M is the codename of a person who holds one of the key positions in the British Secret Service (MI6). One of the main tasks in this position is the analysis of the security properties of enemy communication networks. This problem outlines one of the typical problems M encounters daily.
The enemy communication network consists of $N$ (seemingly ordinary) post offices and $M$ bidirectional roads that directly connect some pairs of post offices. For simplicity, we will label the post offices with natural numbers from $1$ to $N$.
When the enemy wants to send a secret message from an office labeled $a$ to an office labeled $b$, a secret agent will sit in a fake mail vehicle and drive along some sequence of roads that form a path between those two post offices. A pair of post offices $(a, b)$ is considered vulnerable if there is some road that the secret agent must necessarily pass through on their journey from office $a$ to office $b$, or if there is no path at all between the two offices.

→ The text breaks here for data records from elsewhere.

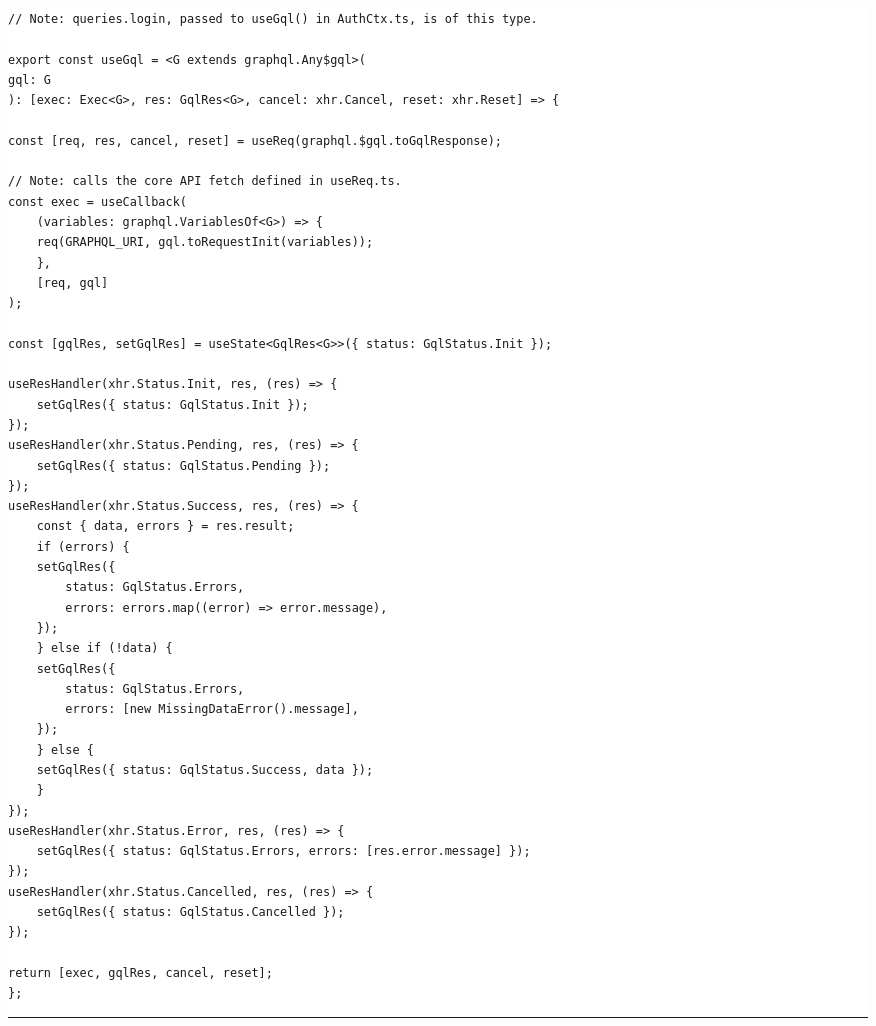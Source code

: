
 ```
// Note: queries.login, passed to useGql() in AuthCtx.ts, is of this type.

export const useGql = <G extends graphql.Any$gql>(
gql: G
): [exec: Exec<G>, res: GqlRes<G>, cancel: xhr.Cancel, reset: xhr.Reset] => {

const [req, res, cancel, reset] = useReq(graphql.$gql.toGqlResponse);

// Note: calls the core API fetch defined in useReq.ts.
const exec = useCallback(
    (variables: graphql.VariablesOf<G>) => {
    req(GRAPHQL_URI, gql.toRequestInit(variables));
    },
    [req, gql]
);

const [gqlRes, setGqlRes] = useState<GqlRes<G>>({ status: GqlStatus.Init });

useResHandler(xhr.Status.Init, res, (res) => {
    setGqlRes({ status: GqlStatus.Init });
});
useResHandler(xhr.Status.Pending, res, (res) => {
    setGqlRes({ status: GqlStatus.Pending });
});
useResHandler(xhr.Status.Success, res, (res) => {
    const { data, errors } = res.result;
    if (errors) {
    setGqlRes({
        status: GqlStatus.Errors,
        errors: errors.map((error) => error.message),
    });
    } else if (!data) {
    setGqlRes({
        status: GqlStatus.Errors,
        errors: [new MissingDataError().message],
    });
    } else {
    setGqlRes({ status: GqlStatus.Success, data });
    }
});
useResHandler(xhr.Status.Error, res, (res) => {
    setGqlRes({ status: GqlStatus.Errors, errors: [res.error.message] });
});
useResHandler(xhr.Status.Cancelled, res, (res) => {
    setGqlRes({ status: GqlStatus.Cancelled });
});

return [exec, gqlRes, cancel, reset];
};

```

---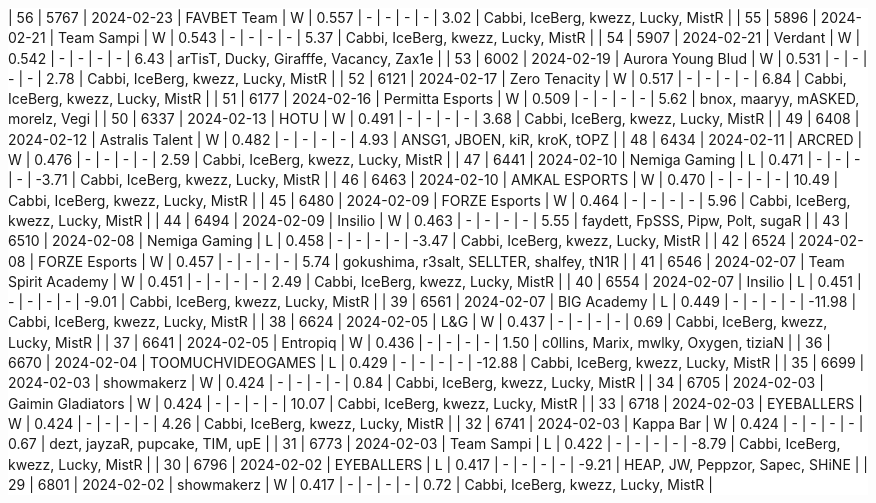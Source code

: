 |           56 |     5767 | 2024-02-23 | FAVBET Team               | W   | 0.557      | -            | -                | -                | -         |     3.02 | Cabbi, IceBerg, kwezz, Lucky, MistR          |
|           55 |     5896 | 2024-02-21 | Team Sampi                | W   | 0.543      | -            | -                | -                | -         |     5.37 | Cabbi, IceBerg, kwezz, Lucky, MistR          |
|           54 |     5907 | 2024-02-21 | Verdant                   | W   | 0.542      | -            | -                | -                | -         |     6.43 | arTisT, Ducky, Girafffe, Vacancy, Zax1e      |
|           53 |     6002 | 2024-02-19 | Aurora Young Blud         | W   | 0.531      | -            | -                | -                | -         |     2.78 | Cabbi, IceBerg, kwezz, Lucky, MistR          |
|           52 |     6121 | 2024-02-17 | Zero Tenacity             | W   | 0.517      | -            | -                | -                | -         |     6.84 | Cabbi, IceBerg, kwezz, Lucky, MistR          |
|           51 |     6177 | 2024-02-16 | Permitta Esports          | W   | 0.509      | -            | -                | -                | -         |     5.62 | bnox, maaryy, mASKED, morelz, Vegi           |
|           50 |     6337 | 2024-02-13 | HOTU                      | W   | 0.491      | -            | -                | -                | -         |     3.68 | Cabbi, IceBerg, kwezz, Lucky, MistR          |
|           49 |     6408 | 2024-02-12 | Astralis Talent           | W   | 0.482      | -            | -                | -                | -         |     4.93 | ANSG1, JBOEN, kiR, kroK, tOPZ                |
|           48 |     6434 | 2024-02-11 | ARCRED                    | W   | 0.476      | -            | -                | -                | -         |     2.59 | Cabbi, IceBerg, kwezz, Lucky, MistR          |
|           47 |     6441 | 2024-02-10 | Nemiga Gaming             | L   | 0.471      | -            | -                | -                | -         |    -3.71 | Cabbi, IceBerg, kwezz, Lucky, MistR          |
|           46 |     6463 | 2024-02-10 | AMKAL ESPORTS             | W   | 0.470      | -            | -                | -                | -         |    10.49 | Cabbi, IceBerg, kwezz, Lucky, MistR          |
|           45 |     6480 | 2024-02-09 | FORZE Esports             | W   | 0.464      | -            | -                | -                | -         |     5.96 | Cabbi, IceBerg, kwezz, Lucky, MistR          |
|           44 |     6494 | 2024-02-09 | Insilio                   | W   | 0.463      | -            | -                | -                | -         |     5.55 | faydett, FpSSS, Pipw, Polt, sugaR            |
|           43 |     6510 | 2024-02-08 | Nemiga Gaming             | L   | 0.458      | -            | -                | -                | -         |    -3.47 | Cabbi, IceBerg, kwezz, Lucky, MistR          |
|           42 |     6524 | 2024-02-08 | FORZE Esports             | W   | 0.457      | -            | -                | -                | -         |     5.74 | gokushima, r3salt, SELLTER, shalfey, tN1R    |
|           41 |     6546 | 2024-02-07 | Team Spirit Academy       | W   | 0.451      | -            | -                | -                | -         |     2.49 | Cabbi, IceBerg, kwezz, Lucky, MistR          |
|           40 |     6554 | 2024-02-07 | Insilio                   | L   | 0.451      | -            | -                | -                | -         |    -9.01 | Cabbi, IceBerg, kwezz, Lucky, MistR          |
|           39 |     6561 | 2024-02-07 | BIG Academy               | L   | 0.449      | -            | -                | -                | -         |   -11.98 | Cabbi, IceBerg, kwezz, Lucky, MistR          |
|           38 |     6624 | 2024-02-05 | L&G                       | W   | 0.437      | -            | -                | -                | -         |     0.69 | Cabbi, IceBerg, kwezz, Lucky, MistR          |
|           37 |     6641 | 2024-02-05 | Entropiq                  | W   | 0.436      | -            | -                | -                | -         |     1.50 | c0llins, Marix, mwlky, Oxygen, tiziaN        |
|           36 |     6670 | 2024-02-04 | TOOMUCHVIDEOGAMES         | L   | 0.429      | -            | -                | -                | -         |   -12.88 | Cabbi, IceBerg, kwezz, Lucky, MistR          |
|           35 |     6699 | 2024-02-03 | showmakerz                | W   | 0.424      | -            | -                | -                | -         |     0.84 | Cabbi, IceBerg, kwezz, Lucky, MistR          |
|           34 |     6705 | 2024-02-03 | Gaimin Gladiators         | W   | 0.424      | -            | -                | -                | -         |    10.07 | Cabbi, IceBerg, kwezz, Lucky, MistR          |
|           33 |     6718 | 2024-02-03 | EYEBALLERS                | W   | 0.424      | -            | -                | -                | -         |     4.26 | Cabbi, IceBerg, kwezz, Lucky, MistR          |
|           32 |     6741 | 2024-02-03 | Kappa Bar                 | W   | 0.424      | -            | -                | -                | -         |     0.67 | dezt, jayzaR, pupcake, TIM, upE              |
|           31 |     6773 | 2024-02-03 | Team Sampi                | L   | 0.422      | -            | -                | -                | -         |    -8.79 | Cabbi, IceBerg, kwezz, Lucky, MistR          |
|           30 |     6796 | 2024-02-02 | EYEBALLERS                | L   | 0.417      | -            | -                | -                | -         |    -9.21 | HEAP, JW, Peppzor, Sapec, SHiNE              |
|           29 |     6801 | 2024-02-02 | showmakerz                | W   | 0.417      | -            | -                | -                | -         |     0.72 | Cabbi, IceBerg, kwezz, Lucky, MistR          |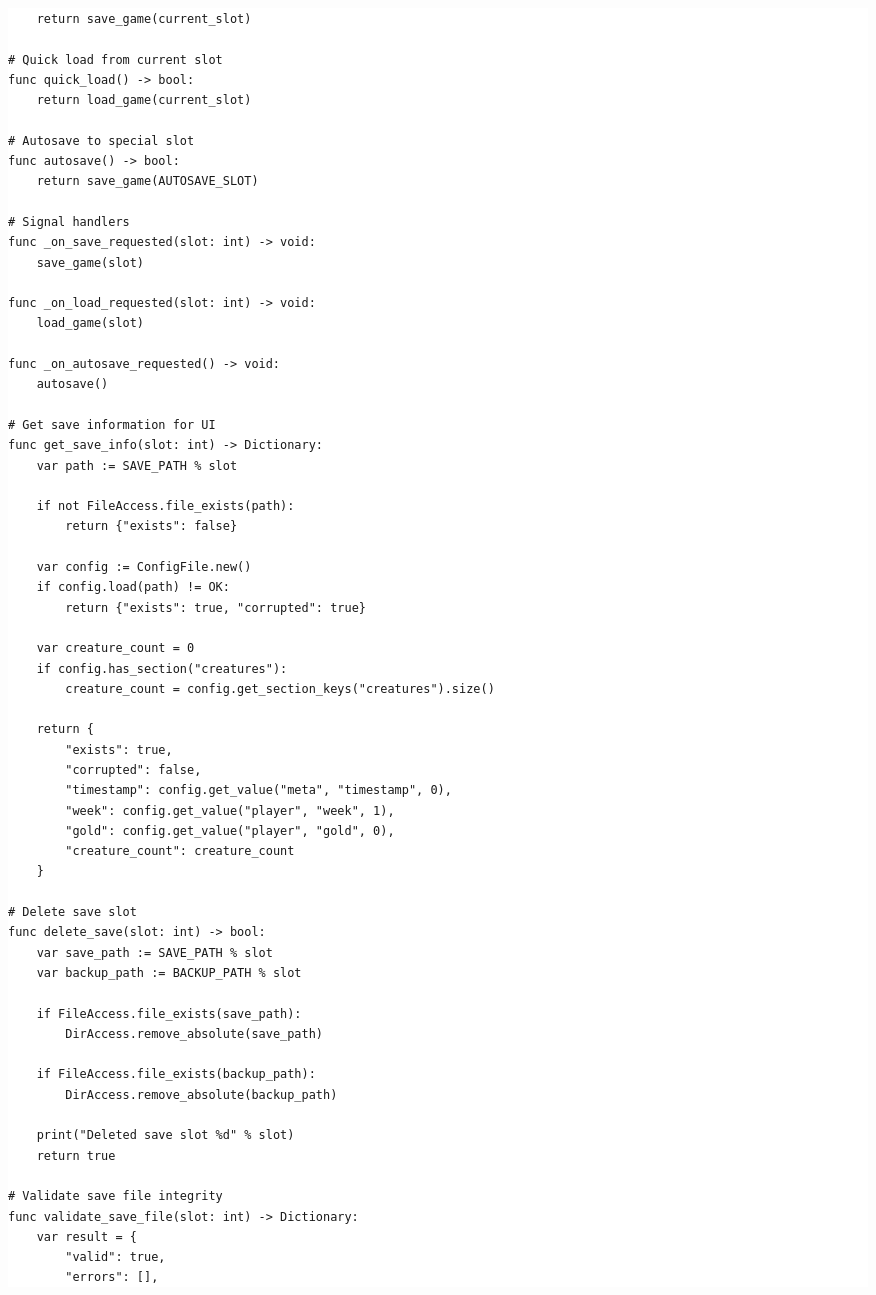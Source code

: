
 ```gdscript
    return save_game(current_slot)

# Quick load from current slot
func quick_load() -> bool:
    return load_game(current_slot)

# Autosave to special slot
func autosave() -> bool:
    return save_game(AUTOSAVE_SLOT)

# Signal handlers
func _on_save_requested(slot: int) -> void:
    save_game(slot)

func _on_load_requested(slot: int) -> void:
    load_game(slot)

func _on_autosave_requested() -> void:
    autosave()

# Get save information for UI
func get_save_info(slot: int) -> Dictionary:
    var path := SAVE_PATH % slot

    if not FileAccess.file_exists(path):
        return {"exists": false}

    var config := ConfigFile.new()
    if config.load(path) != OK:
        return {"exists": true, "corrupted": true}

    var creature_count = 0
    if config.has_section("creatures"):
        creature_count = config.get_section_keys("creatures").size()

    return {
        "exists": true,
        "corrupted": false,
        "timestamp": config.get_value("meta", "timestamp", 0),
        "week": config.get_value("player", "week", 1),
        "gold": config.get_value("player", "gold", 0),
        "creature_count": creature_count
    }

# Delete save slot
func delete_save(slot: int) -> bool:
    var save_path := SAVE_PATH % slot
    var backup_path := BACKUP_PATH % slot

    if FileAccess.file_exists(save_path):
        DirAccess.remove_absolute(save_path)

    if FileAccess.file_exists(backup_path):
        DirAccess.remove_absolute(backup_path)

    print("Deleted save slot %d" % slot)
    return true

# Validate save file integrity
func validate_save_file(slot: int) -> Dictionary:
    var result = {
        "valid": true,
        "errors": [],
```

M is currently analyzing the historical vulnerability of one such network. Specifically, M has collected information about the historical development of the network, meaning they know the order in which the roads between the post offices were built. Now, for some pairs of offices, they are interested in the moment (if any) when they ceased to be vulnerable.
Input
The first line contains the numbers $N$ and $M$ from the problem description.

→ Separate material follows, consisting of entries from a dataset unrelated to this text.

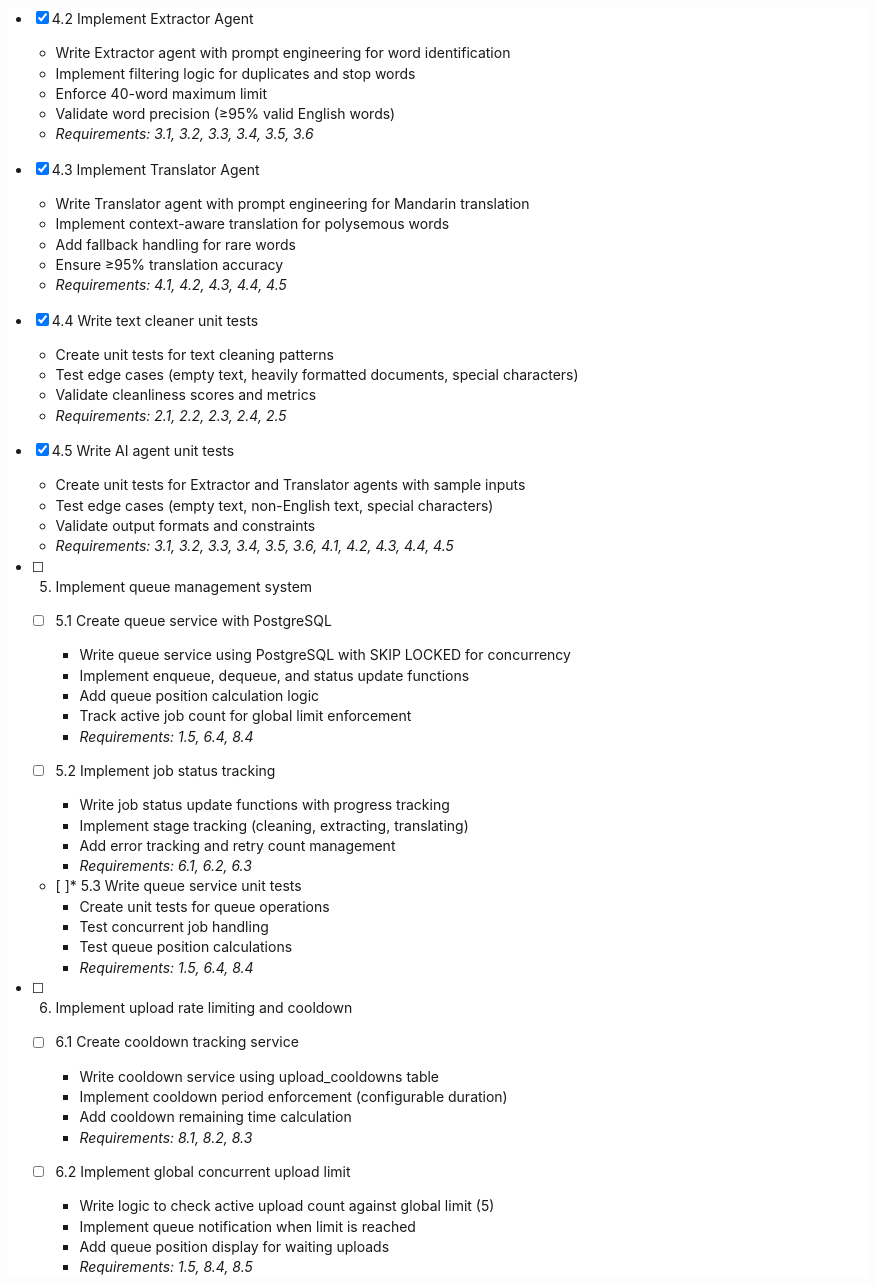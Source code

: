   - [x] 4.2 Implement Extractor Agent
    - Write Extractor agent with prompt engineering for word identification
    - Implement filtering logic for duplicates and stop words
    - Enforce 40-word maximum limit
    - Validate word precision (≥95% valid English words)
    - _Requirements: 3.1, 3.2, 3.3, 3.4, 3.5, 3.6_
  
  - [x] 4.3 Implement Translator Agent
    - Write Translator agent with prompt engineering for Mandarin translation
    - Implement context-aware translation for polysemous words
    - Add fallback handling for rare words
    - Ensure ≥95% translation accuracy
    - _Requirements: 4.1, 4.2, 4.3, 4.4, 4.5_
  
  - [x] 4.4 Write text cleaner unit tests
    - Create unit tests for text cleaning patterns
    - Test edge cases (empty text, heavily formatted documents, special characters)
    - Validate cleanliness scores and metrics
    - _Requirements: 2.1, 2.2, 2.3, 2.4, 2.5_
  
  - [x] 4.5 Write AI agent unit tests
    - Create unit tests for Extractor and Translator agents with sample inputs
    - Test edge cases (empty text, non-English text, special characters)
    - Validate output formats and constraints
    - _Requirements: 3.1, 3.2, 3.3, 3.4, 3.5, 3.6, 4.1, 4.2, 4.3, 4.4, 4.5_

- [ ] 5. Implement queue management system
  - [ ] 5.1 Create queue service with PostgreSQL
    - Write queue service using PostgreSQL with SKIP LOCKED for concurrency
    - Implement enqueue, dequeue, and status update functions
    - Add queue position calculation logic
    - Track active job count for global limit enforcement
    - _Requirements: 1.5, 6.4, 8.4_
  
  - [ ] 5.2 Implement job status tracking
    - Write job status update functions with progress tracking
    - Implement stage tracking (cleaning, extracting, translating)
    - Add error tracking and retry count management
    - _Requirements: 6.1, 6.2, 6.3_
  
  - [ ]* 5.3 Write queue service unit tests
    - Create unit tests for queue operations
    - Test concurrent job handling
    - Test queue position calculations
    - _Requirements: 1.5, 6.4, 8.4_

- [ ] 6. Implement upload rate limiting and cooldown
  - [ ] 6.1 Create cooldown tracking service
    - Write cooldown service using upload_cooldowns table
    - Implement cooldown period enforcement (configurable duration)
    - Add cooldown remaining time calculation
    - _Requirements: 8.1, 8.2, 8.3_
  
  - [ ] 6.2 Implement global concurrent upload limit
    - Write logic to check active upload count against global limit (5)
    - Implement queue notification when limit is reached
    - Add queue position display for waiting uploads
    - _Requirements: 1.5, 8.4, 8.5_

In the $i$-th of the next $M$ lines are $x_i$ and $y_i$, which indicate that the $i$-th built road connected the post offices labeled $x_i$ and $y_i$ ($x_i \neq y_i$).
It is possible that more than one road connects the same pair of post offices.
The next line contains a natural number $Q$, which denotes the number of queries for which M wants to receive an answer.
In the $j$-th of the next $Q$ lines are distinct numbers $a_j$ and $b_j$ that define the $j$-th query of agent M. That is, M wants to find out at what moment the pair of offices $(a_j, b_j)$ ceased to be vulnerable.
Output
In the $j$-th line, you should print the answer to the $j$-th query of agent M.
If the pair of offices from the $j$-th query is still vulnerable, the answer to the $j$-th query is $-1$. Otherwise, the answer is the natural number $k$ which indicates that the pair of offices from the query ceased to be vulnerable after the construction of the $k$-th road.
Subtasks
In all subtasks, $2 \le N \le 300\,000$, $0 \le M \le 300\,000$, and $1 \le Q \le 300\,000$.
| Subtask | Points | Constraints |
|---|---|---|
| 1 | 10 | $Q = 1$ |
| 2 | 20 | $(x_{2i}, y_{2i}) = (x_{2i-1}, y_{2i-1})$ and $M$ is even. |
| 3 | 30 | $N, M \le 5\,000$ |
| 4 | 40 | No additional constraints. |
Note that in the second subtask, the first two roads connect the same pair of cities, the next two roads connect the same pair of cities, etc.
Examples
Input 1
3 3 1 2 2 3 3 1 1 1 2
Output 1
3
Input 2
3 4 1 2 1 2 2 3 2 3 3 1 2 2 3 3 1
Output 2
2 4 4
Input 3
6 7 1 2 2 3 3 4 2 5 3 5 4 5 1 3 5 1 3 2 3 4 5 1 4 2 6
Output 3
7 5 6 7 -1
Note
Explanation of the third example: Consider the first query. Up to moment 6 (inclusive), between offices 1 and 3, either no path existed, or every such path passed through road 1. Only at moment 7 is this no longer the case. For the fifth query, a path between offices 2 and 6 never existed, so the answer is -1.